### WHAT YOU SHOULD DO
Could you copy every record below exactly, leaving out the pictures?

· · · ·

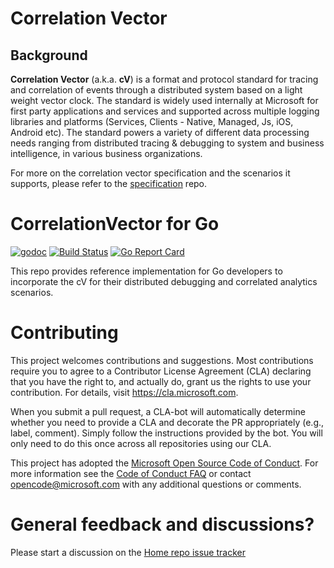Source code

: # Correlation Vector

## Background

**Correlation Vector** (a.k.a. **cV**) is a format and protocol standard for tracing and correlation of events through a distributed system based on a light weight vector clock.
The standard is widely used internally at Microsoft for first party applications and services and supported across multiple logging libraries and platforms (Services, Clients - Native, Managed, Js, iOS, Android etc). The standard powers a variety of different data processing needs ranging from distributed tracing & debugging to system and business intelligence, in various business organizations.

For more on the correlation vector specification and the scenarios it supports, please refer to the [specification](https://github.com/Microsoft/CorrelationVector) repo.

# CorrelationVector for Go

[![godoc](https://godoc.org/github.com/Microsoft/CorrelationVector-Go?status.svg)](https://godoc.org/github.com/Microsoft/CorrelationVector-Go)
[![Build Status](https://travis-ci.org/Microsoft/CorrelationVector-Go.svg?branch=master)](https://travis-ci.org/Microsoft/CorrelationVector-Go)
[![Go Report Card](https://goreportcard.com/badge/github.com/Microsoft/CorrelationVector-Go)](https://goreportcard.com/report/github.com/Microsoft/CorrelationVector-Go)

This repo provides reference implementation for Go developers to incorporate the cV for their distributed debugging and correlated analytics scenarios.

# Contributing

This project welcomes contributions and suggestions. Most contributions require you to
agree to a Contributor License Agreement (CLA) declaring that you have the right to,
and actually do, grant us the rights to use your contribution. For details, visit
https://cla.microsoft.com.

When you submit a pull request, a CLA-bot will automatically determine whether you need
to provide a CLA and decorate the PR appropriately (e.g., label, comment). Simply follow the
instructions provided by the bot. You will only need to do this once across all repositories using our CLA.

This project has adopted the [Microsoft Open Source Code of Conduct](https://opensource.microsoft.com/codeofconduct/).
For more information see the [Code of Conduct FAQ](https://opensource.microsoft.com/codeofconduct/faq/)
or contact [opencode@microsoft.com](mailto:opencode@microsoft.com) with any additional questions or comments.

# General feedback and discussions?
Please start a discussion on the [Home repo issue tracker](https://github.com/Microsoft/CorrelationVector-Go/issues)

· · · ·

### EXERCISE OUTPUT
Source code

: # Correlation Vector

## Background

**Correlation Vector** (a.k.a. **cV**) is a format and protocol standard for tracing and correlation of events through a distributed system based on a light weight vector clock.
The standard is widely used internally at Microsoft for first party applications and services and supported across multiple logging libraries and platforms (Services, Clients - Native, Managed, Js, iOS, Android etc). The standard powers a variety of different data processing needs ranging from distributed tracing & debugging to system and business intelligence, in various business organizations.

For more on the correlation vector specification and the scenarios it supports, please refer to the [specification](https://github.com/Microsoft/CorrelationVector) repo.

# CorrelationVector for Go

[![godoc](https://godoc.org/github.com/Microsoft/CorrelationVector-Go?status.svg)](https://godoc.org/github.com/Microsoft/CorrelationVector-Go)
[![Build Status](https://travis-ci.org/Microsoft/CorrelationVector-Go.svg?branch=master)](https://travis-ci.org/Microsoft/CorrelationVector-Go)
[![Go Report Card](https://goreportcard.com/badge/github.com/Microsoft/CorrelationVector-Go)](https://goreportcard.com/report/github.com/Microsoft/CorrelationVector-Go)

This repo provides reference implementation for Go developers to incorporate the cV for their distributed debugging and correlated analytics scenarios.

# Contributing

This project welcomes contributions and suggestions. Most contributions require you to
agree to a Contributor License Agreement (CLA) declaring that you have the right to,
and actually do, grant us the rights to use your contribution. For details, visit
https://cla.microsoft.com.

When you submit a pull request, a CLA-bot will automatically determine whether you need
to provide a CLA and decorate the PR appropriately (e.g., label, comment). Simply follow the
instructions provided by the bot. You will only need to do this once across all repositories using our CLA.

This project has adopted the [Microsoft Open Source Code of Conduct](https://opensource.microsoft.com/codeofconduct/).
For more information see the [Code of Conduct FAQ](https://opensource.microsoft.com/codeofconduct/faq/)
or contact [opencode@microsoft.com](mailto:opencode@microsoft.com) with any additional questions or comments.

# General feedback and discussions?
Please start a discussion on the [Home repo issue tracker](https://github.com/Microsoft/CorrelationVector-Go/issues)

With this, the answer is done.